Whatever is decided, when he re-presents the budget tomorrow, the Minister must come up with a credible plan to explain how the budget deficit is to be reined in again below three per cent of GDP so that at least our public debt will grow at a slower rate than nominal economic growth in order to break the upward spiral of debt to GDP ratio. We cannot afford to give foreign observers the impression that we have lost control of our budgetary discipline, as this may ignite self-fulfilling unsavoury prophecies.
Meanwhile, Cyprus has been bailed-out – joining the ranks of Greece, Ireland, Portugal and Spain in the bailout sick ward of the euro hospital.
The Cyprus bailout established a new precedent in that, for the first time, substantial losses were forced on uninsured but ordinary deposits, thus sending a message that uninsured bank deposits in Europe were no longer to be considered safe.
But the question remains: ‘and now what?’ Of the 17 euro countries, five have been bailed out and are in the sick bay. Two others are in a serious condition, as Slovenia and Italy may be heading in the bailout direction.
Are we solving any problem by forcing extreme austerity on countries seeking bailout as the EU tries to force harsh internal devaluation to Germanise them and make them export competitive again? Can we do so by wasting idle resources in the form of lost growth and high youth unemployment, which risks becoming chronic and irreversible?
What nobody seems to be asking are these simple questions:
· Is it logical to expect that such disparate countries as Greece and Germany be locked in the same monetary union?
· Can external competitiveness for countries in distress be regained merely through never-ending rounds of austerity?
· Should not surplus countries also be taking corrective measures to bring back macro-economic equilibrium among euro member states?
The present bailout pattern is unsustainable. As more members join the sick bay, the members outside will become fewer and less able – or willing – to carry the load.
We are adopting a Versailles method when we really need a Marshall Plan method. Anyone who thinks that the German taxpayer is being short-changed by having to finance the bailouts of countries in distress should take a cold shower and look reality in the face.

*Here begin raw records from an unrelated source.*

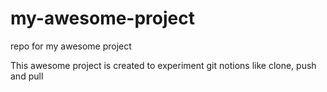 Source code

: # my-awesome-project
repo for my awesome project

This awesome project is created to experiment git notions like clone, push and pull
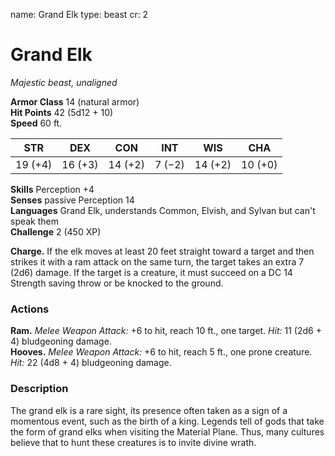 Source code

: name: Grand Elk
type: beast
cr: 2

# Grand Elk 
_Majestic beast, unaligned_

**Armor Class** 14 (natural armor)    
**Hit Points** 42 (5d12 + 10)    
**Speed** 60 ft. 

| STR     | DEX     | CON     | INT     | WIS     | CHA     |
|---------|---------|---------|---------|---------|---------|
| 19 (+4) | 16 (+3) | 14 (+2) | 7 (−2)  | 14 (+2) | 10 (+0) |   

**Skills** Perception +4    
**Senses** passive Perception 14    
**Languages** Grand Elk, understands Common, Elvish, and Sylvan but can't speak them    
**Challenge** 2 (450 XP) 

**Charge.** If the elk moves at least 20 feet straight toward a target and then strikes it with a ram attack on the same turn, the target takes an extra 7 (2d6) damage. If the target is a creature, it must succeed on a DC 14 Strength saving throw or be knocked to the ground. 

### Actions 
**Ram.** _Melee Weapon Attack:_ +6 to hit, reach 10 ft., one target. _Hit:_ 11 (2d6 + 4) bludgeoning damage.    
**Hooves.** _Melee Weapon Attack:_ +6 to hit, reach 5 ft., one prone creature. _Hit:_ 22 (4d8 + 4) bludgeoning damage. 

### Description
The grand elk is a rare sight, its presence often taken as a sign of a momentous event, such as the birth of a king. Legends tell of gods that take the form of grand elks when visiting the Material Plane. Thus, many cultures believe that to hunt these creatures is to invite divine wrath. 
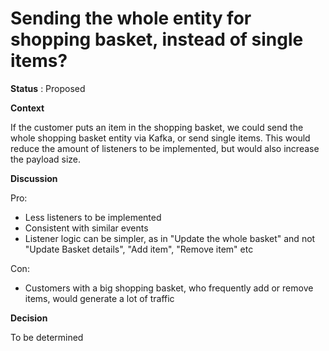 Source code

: # Sending the whole entity for shopping basket, instead of single items?

**Status** : Proposed

**Context**

If the customer puts an item in the shopping basket, we could send the whole shopping basket entity via Kafka, 
or send single items. This would reduce the amount of listeners to be implemented, but would also increase the payload size.

**Discussion**

Pro:

- Less listeners to be implemented
- Consistent with similar events
- Listener logic can be simpler, as in "Update the whole basket" and not "Update Basket details", "Add item", "Remove item" etc

Con:

- Customers with a big shopping basket, who frequently add or remove items, would generate a lot of traffic

**Decision**

To be determined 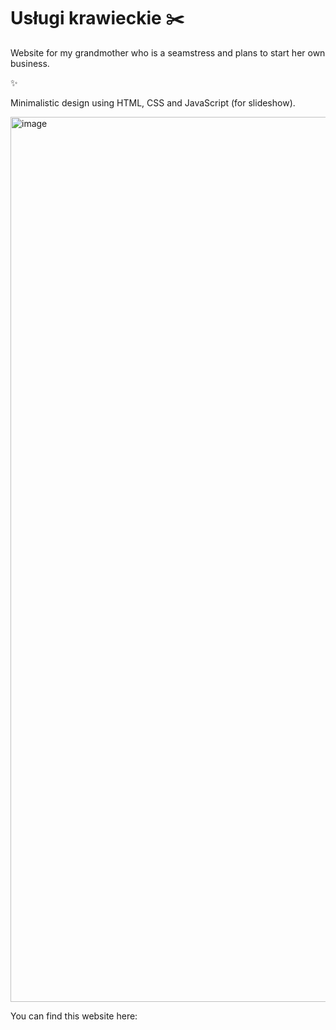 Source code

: # Usługi krawieckie ✂️

Website for my grandmother who is a seamstress and plans to start her own business.

✨

Minimalistic design using HTML, CSS and JavaScript (for slideshow).

<img width="1416" alt="image" src="https://github.com/lucyxkk/uslugi-krawieckie/assets/104529211/37c7c74d-b25e-4ae2-a24e-acd8dca68bae">


You can find this website here: 
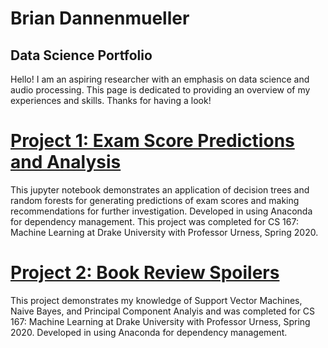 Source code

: # Brian Dannenmueller
## Data Science Portfolio

Hello! I am an aspiring researcher with an emphasis on data science and audio processing. This page is dedicated to providing an overview of my experiences and skills. Thanks for having a look!

# [Project 1: Exam Score Predictions and Analysis](https://github.com/briandannenmueller/PredictingExamScores/blob/main/ExamScorePredictions.ipynb)
This jupyter notebook demonstrates an application of decision trees and random forests for generating predictions of exam scores and making recommendations for further investigation. Developed in using Anaconda for dependency management. This project was completed for CS 167: Machine Learning at Drake University with Professor Urness, Spring 2020.

# [Project 2: Book Review Spoilers](https://github.com/briandannenmueller/PredictingExamScores/blob/main/ExamScorePredictions.ipynb)
This project demonstrates my knowledge of Support Vector Machines, Naive Bayes, and Principal Component Analyis and was completed for CS 167: Machine Learning at Drake University with Professor Urness, Spring 2020. 
Developed in using Anaconda for dependency management. 
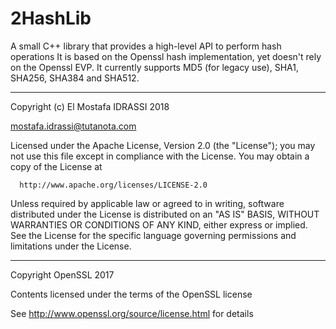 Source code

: # 2HashLib
A small C++ library that provides a high-level API to perform hash operations
It is based on the Openssl hash implementation, yet doesn't rely on the Openssl EVP. 
It currently supports MD5 (for legacy use), SHA1, SHA256, SHA384 and SHA512.

-------------------------------------------------------------------------------------------------

Copyright (c) El Mostafa IDRASSI 2018 

mostafa.idrassi@tutanota.com

Licensed under the Apache License, Version 2.0 (the "License");
you may not use this file except in compliance with the License.
You may obtain a copy of the License at

      http://www.apache.org/licenses/LICENSE-2.0

Unless required by applicable law or agreed to in writing, software
distributed under the License is distributed on an "AS IS" BASIS,
WITHOUT WARRANTIES OR CONDITIONS OF ANY KIND, either express or implied.
See the License for the specific language governing permissions and
limitations under the License.

-------------------------------------------------------------------------------------------------

Copyright OpenSSL 2017

Contents licensed under the terms of the OpenSSL license

See http://www.openssl.org/source/license.html for details
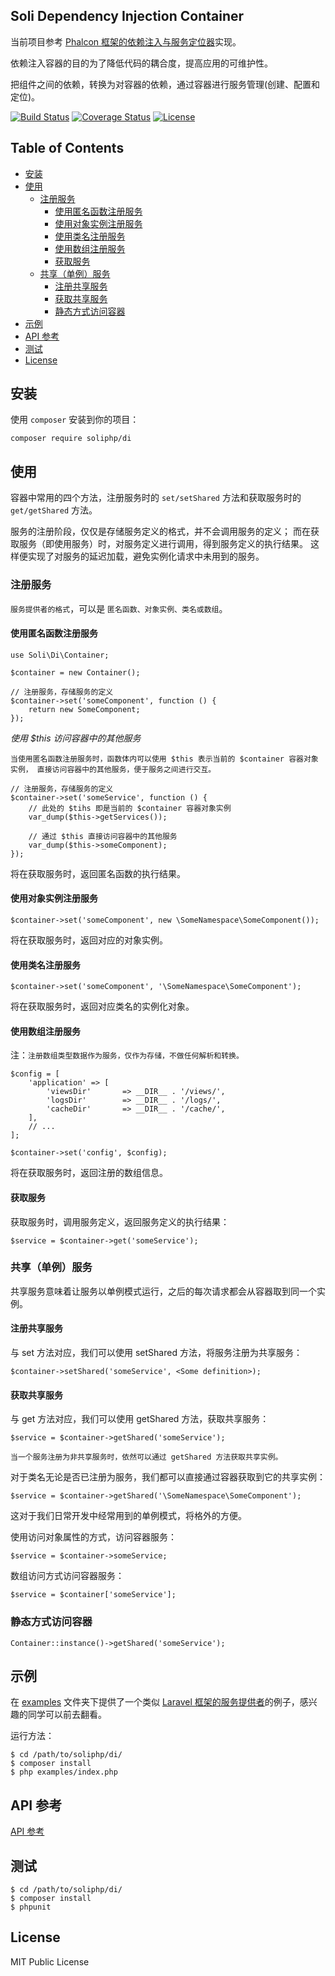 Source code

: Soli Dependency Injection Container
------------------

当前项目参考 [Phalcon 框架的依赖注入与服务定位器]实现。

依赖注入容器的目的为了降低代码的耦合度，提高应用的可维护性。

把组件之间的依赖，转换为对容器的依赖，通过容器进行服务管理(创建、配置和定位)。

[![Build Status](https://travis-ci.org/soliphp/di.svg?branch=master)](https://travis-ci.org/soliphp/di)
[![Coverage Status](https://coveralls.io/repos/github/soliphp/di/badge.svg?branch=master)](https://coveralls.io/github/soliphp/di?branch=master)
[![License](https://poser.pugx.org/soliphp/di/license)](https://packagist.org/packages/soliphp/di)


## Table of Contents

* [安装](#安装)
* [使用](#使用)
   * [注册服务](#注册服务)
      * [使用匿名函数注册服务](#使用匿名函数注册服务)
      * [使用对象实例注册服务](#使用对象实例注册服务)
      * [使用类名注册服务](#使用类名注册服务)
      * [使用数组注册服务](#使用数组注册服务)
      * [获取服务](#获取服务)
   * [共享（单例）服务](#共享单例服务)
      * [注册共享服务](#注册共享服务)
      * [获取共享服务](#获取共享服务)
      * [静态方式访问容器](#静态方式访问容器)
* [示例](#示例)
* [API 参考](#api-参考)
* [测试](#测试)
* [License](#license)

## 安装

使用 `composer` 安装到你的项目：

    composer require soliphp/di

## 使用

容器中常用的四个方法，注册服务时的 `set/setShared` 方法和获取服务时的 `get/getShared` 方法。

服务的注册阶段，仅仅是存储服务定义的格式，并不会调用服务的定义；
而在获取服务（即使用服务）时，对服务定义进行调用，得到服务定义的执行结果。
这样便实现了对服务的延迟加载，避免实例化请求中未用到的服务。

### 注册服务

`服务提供者的格式`，可以是 `匿名函数、对象实例、类名或数组`。

#### 使用匿名函数注册服务

    use Soli\Di\Container;

    $container = new Container();

    // 注册服务，存储服务的定义
    $container->set('someComponent', function () {
        return new SomeComponent;
    });

*使用 $this 访问容器中的其他服务*

`当使用匿名函数注册服务时，函数体内可以使用 $this 表示当前的 $container 容器对象实例，
直接访问容器中的其他服务，便于服务之间进行交互。`

    // 注册服务，存储服务的定义
    $container->set('someService', function () {
        // 此处的 $tihs 即是当前的 $container 容器对象实例
        var_dump($this->getServices());

        // 通过 $this 直接访问容器中的其他服务
        var_dump($this->someComponent);
    });

将在获取服务时，返回匿名函数的执行结果。

#### 使用对象实例注册服务

    $container->set('someComponent', new \SomeNamespace\SomeComponent());

将在获取服务时，返回对应的对象实例。

#### 使用类名注册服务

    $container->set('someComponent', '\SomeNamespace\SomeComponent');

将在获取服务时，返回对应类名的实例化对象。

#### 使用数组注册服务

注：`注册数组类型数据作为服务，仅作为存储，不做任何解析和转换。`

    $config = [
        'application' => [
            'viewsDir'       => __DIR__ . '/views/',
            'logsDir'        => __DIR__ . '/logs/',
            'cacheDir'       => __DIR__ . '/cache/',
        ],
        // ...
    ];

    $container->set('config', $config);

将在获取服务时，返回注册的数组信息。

#### 获取服务

获取服务时，调用服务定义，返回服务定义的执行结果：

    $service = $container->get('someService');

### 共享（单例）服务

共享服务意味着让服务以单例模式运行，之后的每次请求都会从容器取到同一个实例。

#### 注册共享服务

与 set 方法对应，我们可以使用 setShared 方法，将服务注册为共享服务：

    $container->setShared('someService', <Some definition>);

#### 获取共享服务

与 get 方法对应，我们可以使用 getShared 方法，获取共享服务：

    $service = $container->getShared('someService');

`当一个服务注册为非共享服务时，依然可以通过 getShared 方法获取共享实例。`

对于类名无论是否已注册为服务，我们都可以直接通过容器获取到它的共享实例：

    $service = $container->getShared('\SomeNamespace\SomeComponent');

这对于我们日常开发中经常用到的单例模式，将格外的方便。

使用访问对象属性的方式，访问容器服务：

    $service = $container->someService;

数组访问方式访问容器服务：

    $service = $container['someService'];

### 静态方式访问容器

    Container::instance()->getShared('someService');

## 示例

在 [examples] 文件夹下提供了一个类似 [Laravel 框架的服务提供者]的例子，感兴趣的同学可以前去翻看。

运行方法：

    $ cd /path/to/soliphp/di/
    $ composer install
    $ php examples/index.php

## API 参考

[API 参考]

## 测试

    $ cd /path/to/soliphp/di/
    $ composer install
    $ phpunit

## License

MIT Public License


[Phalcon 框架的依赖注入与服务定位器]: https://docs.phalconphp.com/en/latest/di
[API 参考]: http://soli-api.aboutc.net/Soli/Di.html
[examples]: examples
[Laravel 框架的服务提供者]: https://laravel.com/docs/5.4/providers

Germans have not just paid for the crisis, they have profited from it. The savings in interest payments that Germany has enjoyed since the beginning of the crisis amounted to €10 billion last year alone. In addition, there are the interest payments from debtor nations.
The reality of the euro crisis is this: the poor of Athens are paying the rich in Germany.
And, above all, Germany is benefiting from export-led economic growth as the euro crisis is keeping the currency’s value on the foreign exchange market much softer than would have been the case if, under similar conditions, Germany’s currency was still the Deutschemark.
The euro crisis has so far been a party for the Germans. But it will not last. They have been warned. Italian elections have given the biggest share of the popular vote to comedian BeppeGrillo who is speaking much the same language as Mussolini used to speak to erode trust in politicians and pave the way for the scrapping of democracy.
Such experiments failed in the past, and they will fail in the future. Europeans will not allow it. As Germans keep cheering on their Chancellor, they should mark the words of former Euro Group chief Jean Claude Juncker:
"Anyone who believes that the eternal issue of war and peace in Europe has been permanently laid to rest could be making a monumental error. The demons haven’t been banished, they are merely sleeping.”
Regardless of who is the next German Chancellor, he or she must switch from Versailles to Marshall Plan mode, or what has been gained in six decades since the beginnings of the EU will be washed down the drain.